» WORK TASK
The reply should reproduce every line of the data below word for word, minus any images.

» ENTRIES PROVIDED
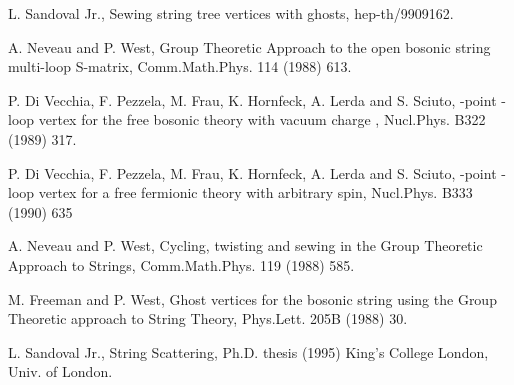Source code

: \documentclass[a4paper,11pt]{article}
\begin{document}
\begin{thebibliography}{99}

L. Sandoval Jr., Sewing string tree vertices with ghosts, hep-th/9909162.

A. Neveau and P. West, Group Theoretic Approach to the open bosonic string multi-loop S-matrix, Comm.Math.Phys. 114 (1988) 613.

P. Di Vecchia, F. Pezzela, M. Frau, K. Hornfeck, A. Lerda and S. Sciuto, \coordHE{}-point \coordHE{}-loop vertex for the free bosonic theory with vacuum charge \coordHE{}, Nucl.Phys. B322 (1989) 317.

P. Di Vecchia, F. Pezzela, M. Frau, K. Hornfeck, A. Lerda and S. Sciuto, \coordHE{}-point \coordHE{}-loop vertex for a free fermionic theory with arbitrary spin, Nucl.Phys. B333 (1990) 635

A. Neveau and P. West, Cycling, twisting and sewing in the Group Theoretic Approach to Strings, Comm.Math.Phys. 119 (1988) 585.

M. Freeman and P. West, Ghost vertices for the bosonic string using the Group Theoretic approach to String Theory, Phys.Lett. 205B (1988) 30.

 L. Sandoval Jr., String Scattering, Ph.D. thesis (1995) King's College London, Univ. of London.

\end{thebibliography}
\end{document}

» COMPLETED TASK
Source code

: \documentclass[a4paper,11pt]{article}
\begin{document}
\begin{thebibliography}{99}

L. Sandoval Jr., Sewing string tree vertices with ghosts, hep-th/9909162.

A. Neveau and P. West, Group Theoretic Approach to the open bosonic string multi-loop S-matrix, Comm.Math.Phys. 114 (1988) 613.

P. Di Vecchia, F. Pezzela, M. Frau, K. Hornfeck, A. Lerda and S. Sciuto, \coordHE{}-point \coordHE{}-loop vertex for the free bosonic theory with vacuum charge \coordHE{}, Nucl.Phys. B322 (1989) 317.

P. Di Vecchia, F. Pezzela, M. Frau, K. Hornfeck, A. Lerda and S. Sciuto, \coordHE{}-point \coordHE{}-loop vertex for a free fermionic theory with arbitrary spin, Nucl.Phys. B333 (1990) 635

A. Neveau and P. West, Cycling, twisting and sewing in the Group Theoretic Approach to Strings, Comm.Math.Phys. 119 (1988) 585.

M. Freeman and P. West, Ghost vertices for the bosonic string using the Group Theoretic approach to String Theory, Phys.Lett. 205B (1988) 30.

 L. Sandoval Jr., String Scattering, Ph.D. thesis (1995) King's College London, Univ. of London.

\end{thebibliography}
\end{document}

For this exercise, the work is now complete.